In the entries below, find the lines that contain the word "Hypothesis" and copy them.
***** SUPPLIED DATA
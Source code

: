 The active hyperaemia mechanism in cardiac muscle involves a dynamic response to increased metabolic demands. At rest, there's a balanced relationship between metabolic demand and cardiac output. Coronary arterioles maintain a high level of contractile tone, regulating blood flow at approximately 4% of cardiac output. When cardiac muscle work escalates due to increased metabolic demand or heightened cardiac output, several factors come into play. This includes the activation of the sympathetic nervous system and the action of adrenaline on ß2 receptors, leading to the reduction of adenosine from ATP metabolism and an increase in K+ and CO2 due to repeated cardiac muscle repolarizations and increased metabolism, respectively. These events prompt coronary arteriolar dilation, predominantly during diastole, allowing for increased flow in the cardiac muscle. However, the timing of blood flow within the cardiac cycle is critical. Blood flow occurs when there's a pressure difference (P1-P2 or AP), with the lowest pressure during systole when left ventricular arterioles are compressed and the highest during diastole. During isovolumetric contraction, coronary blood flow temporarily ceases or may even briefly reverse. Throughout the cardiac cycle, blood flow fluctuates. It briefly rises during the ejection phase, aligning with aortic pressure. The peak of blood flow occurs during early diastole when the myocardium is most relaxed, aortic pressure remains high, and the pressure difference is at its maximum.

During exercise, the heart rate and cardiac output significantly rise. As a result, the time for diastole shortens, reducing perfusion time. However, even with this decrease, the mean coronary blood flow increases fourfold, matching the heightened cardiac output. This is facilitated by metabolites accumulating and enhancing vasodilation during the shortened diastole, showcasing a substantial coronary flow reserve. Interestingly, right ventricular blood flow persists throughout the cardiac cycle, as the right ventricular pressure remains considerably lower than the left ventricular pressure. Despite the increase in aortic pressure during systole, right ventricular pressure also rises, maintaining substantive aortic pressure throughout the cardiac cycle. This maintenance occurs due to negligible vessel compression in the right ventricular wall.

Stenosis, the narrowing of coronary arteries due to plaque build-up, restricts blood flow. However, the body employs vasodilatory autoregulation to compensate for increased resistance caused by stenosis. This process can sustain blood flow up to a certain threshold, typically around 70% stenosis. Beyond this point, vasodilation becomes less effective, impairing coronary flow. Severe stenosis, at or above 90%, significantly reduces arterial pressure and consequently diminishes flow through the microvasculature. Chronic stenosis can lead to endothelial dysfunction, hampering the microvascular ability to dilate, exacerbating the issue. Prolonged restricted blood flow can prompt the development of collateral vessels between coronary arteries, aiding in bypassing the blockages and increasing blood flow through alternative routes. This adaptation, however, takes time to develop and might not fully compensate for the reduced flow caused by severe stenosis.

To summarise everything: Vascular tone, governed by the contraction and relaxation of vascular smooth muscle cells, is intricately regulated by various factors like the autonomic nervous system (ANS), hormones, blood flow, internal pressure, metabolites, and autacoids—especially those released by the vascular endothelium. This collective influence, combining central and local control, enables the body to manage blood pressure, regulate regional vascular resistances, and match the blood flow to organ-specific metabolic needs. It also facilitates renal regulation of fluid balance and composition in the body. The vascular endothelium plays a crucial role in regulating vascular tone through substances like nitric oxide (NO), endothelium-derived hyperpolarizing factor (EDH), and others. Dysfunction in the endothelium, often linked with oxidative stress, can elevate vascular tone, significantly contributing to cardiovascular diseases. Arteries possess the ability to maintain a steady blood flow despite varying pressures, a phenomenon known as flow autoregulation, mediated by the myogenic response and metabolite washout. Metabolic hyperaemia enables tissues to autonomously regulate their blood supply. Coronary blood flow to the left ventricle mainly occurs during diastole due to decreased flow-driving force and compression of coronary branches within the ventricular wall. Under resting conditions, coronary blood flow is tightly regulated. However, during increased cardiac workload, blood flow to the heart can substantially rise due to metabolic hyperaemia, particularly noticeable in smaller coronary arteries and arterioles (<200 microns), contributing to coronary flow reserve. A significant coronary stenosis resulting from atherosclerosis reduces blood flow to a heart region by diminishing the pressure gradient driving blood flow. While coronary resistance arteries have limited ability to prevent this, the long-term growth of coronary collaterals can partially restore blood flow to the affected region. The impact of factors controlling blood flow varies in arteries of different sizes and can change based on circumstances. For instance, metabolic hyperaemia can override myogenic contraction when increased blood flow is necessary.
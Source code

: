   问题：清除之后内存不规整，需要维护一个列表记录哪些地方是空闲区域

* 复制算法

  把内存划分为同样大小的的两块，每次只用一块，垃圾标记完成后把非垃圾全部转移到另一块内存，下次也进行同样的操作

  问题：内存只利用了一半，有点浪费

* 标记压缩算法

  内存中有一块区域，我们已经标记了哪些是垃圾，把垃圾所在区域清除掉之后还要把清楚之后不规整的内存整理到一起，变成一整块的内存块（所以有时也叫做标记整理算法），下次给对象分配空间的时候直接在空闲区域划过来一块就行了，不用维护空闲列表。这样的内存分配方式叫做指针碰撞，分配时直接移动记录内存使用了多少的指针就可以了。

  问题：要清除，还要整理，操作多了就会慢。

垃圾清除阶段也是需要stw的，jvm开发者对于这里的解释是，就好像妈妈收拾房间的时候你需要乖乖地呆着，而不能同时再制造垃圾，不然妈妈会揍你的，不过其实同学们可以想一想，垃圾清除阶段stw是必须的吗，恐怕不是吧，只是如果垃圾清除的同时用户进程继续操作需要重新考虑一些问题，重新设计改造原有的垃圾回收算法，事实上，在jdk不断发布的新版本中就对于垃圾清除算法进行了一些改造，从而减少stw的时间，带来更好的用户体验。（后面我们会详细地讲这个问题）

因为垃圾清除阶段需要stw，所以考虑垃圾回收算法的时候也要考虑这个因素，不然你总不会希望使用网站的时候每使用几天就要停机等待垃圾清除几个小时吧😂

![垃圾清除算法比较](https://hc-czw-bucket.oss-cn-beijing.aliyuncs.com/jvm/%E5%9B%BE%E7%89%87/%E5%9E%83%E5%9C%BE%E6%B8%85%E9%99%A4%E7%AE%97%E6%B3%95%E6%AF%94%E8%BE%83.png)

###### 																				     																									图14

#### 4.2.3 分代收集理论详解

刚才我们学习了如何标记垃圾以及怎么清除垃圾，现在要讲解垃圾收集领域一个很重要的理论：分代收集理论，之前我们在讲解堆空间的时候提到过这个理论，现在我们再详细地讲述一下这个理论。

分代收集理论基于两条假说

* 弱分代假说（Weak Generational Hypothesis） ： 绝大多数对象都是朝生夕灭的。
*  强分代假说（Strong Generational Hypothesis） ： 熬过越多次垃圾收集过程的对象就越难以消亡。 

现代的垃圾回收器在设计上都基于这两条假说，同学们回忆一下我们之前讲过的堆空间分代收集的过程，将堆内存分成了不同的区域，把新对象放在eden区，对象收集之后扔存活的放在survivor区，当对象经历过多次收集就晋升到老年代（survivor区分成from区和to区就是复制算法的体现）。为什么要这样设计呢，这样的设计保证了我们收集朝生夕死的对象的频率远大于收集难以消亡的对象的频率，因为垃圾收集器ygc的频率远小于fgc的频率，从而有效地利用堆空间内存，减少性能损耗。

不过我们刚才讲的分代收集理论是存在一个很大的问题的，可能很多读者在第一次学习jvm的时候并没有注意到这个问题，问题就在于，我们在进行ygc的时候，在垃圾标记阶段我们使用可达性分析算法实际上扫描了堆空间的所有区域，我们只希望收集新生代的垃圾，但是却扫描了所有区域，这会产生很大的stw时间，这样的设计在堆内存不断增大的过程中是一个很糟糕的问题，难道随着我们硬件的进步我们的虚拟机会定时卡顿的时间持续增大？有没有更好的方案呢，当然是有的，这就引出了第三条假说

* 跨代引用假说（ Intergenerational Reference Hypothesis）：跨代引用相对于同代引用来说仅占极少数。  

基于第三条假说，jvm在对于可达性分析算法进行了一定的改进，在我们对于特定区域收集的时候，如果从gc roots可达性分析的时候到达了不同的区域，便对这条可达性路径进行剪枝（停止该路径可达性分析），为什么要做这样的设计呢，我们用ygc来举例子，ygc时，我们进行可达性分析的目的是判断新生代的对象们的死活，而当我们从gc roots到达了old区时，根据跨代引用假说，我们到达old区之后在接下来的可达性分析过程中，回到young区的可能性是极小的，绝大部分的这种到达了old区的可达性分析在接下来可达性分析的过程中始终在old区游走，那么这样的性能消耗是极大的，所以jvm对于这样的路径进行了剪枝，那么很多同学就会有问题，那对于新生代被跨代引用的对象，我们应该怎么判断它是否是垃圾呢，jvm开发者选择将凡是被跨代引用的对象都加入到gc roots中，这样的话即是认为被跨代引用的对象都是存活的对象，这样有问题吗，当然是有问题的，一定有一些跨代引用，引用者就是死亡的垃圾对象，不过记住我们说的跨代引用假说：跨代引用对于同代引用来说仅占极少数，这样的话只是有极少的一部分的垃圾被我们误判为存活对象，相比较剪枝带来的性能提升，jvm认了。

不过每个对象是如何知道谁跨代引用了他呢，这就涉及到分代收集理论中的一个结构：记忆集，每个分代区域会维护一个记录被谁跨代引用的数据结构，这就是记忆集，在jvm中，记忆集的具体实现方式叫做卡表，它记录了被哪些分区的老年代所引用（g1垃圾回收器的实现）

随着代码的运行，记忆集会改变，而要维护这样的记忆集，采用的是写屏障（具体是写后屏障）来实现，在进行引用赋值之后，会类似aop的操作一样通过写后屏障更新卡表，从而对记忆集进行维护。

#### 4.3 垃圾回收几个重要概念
**********
**REPLY TO THE EXERCISE**.
* 弱分代假说（Weak Generational Hypothesis） ： 绝大多数对象都是朝生夕灭的。
*  强分代假说（Strong Generational Hypothesis） ： 熬过越多次垃圾收集过程的对象就越难以消亡。 
* 跨代引用假说（ Intergenerational Reference Hypothesis）：跨代引用相对于同代引用来说仅占极少数。  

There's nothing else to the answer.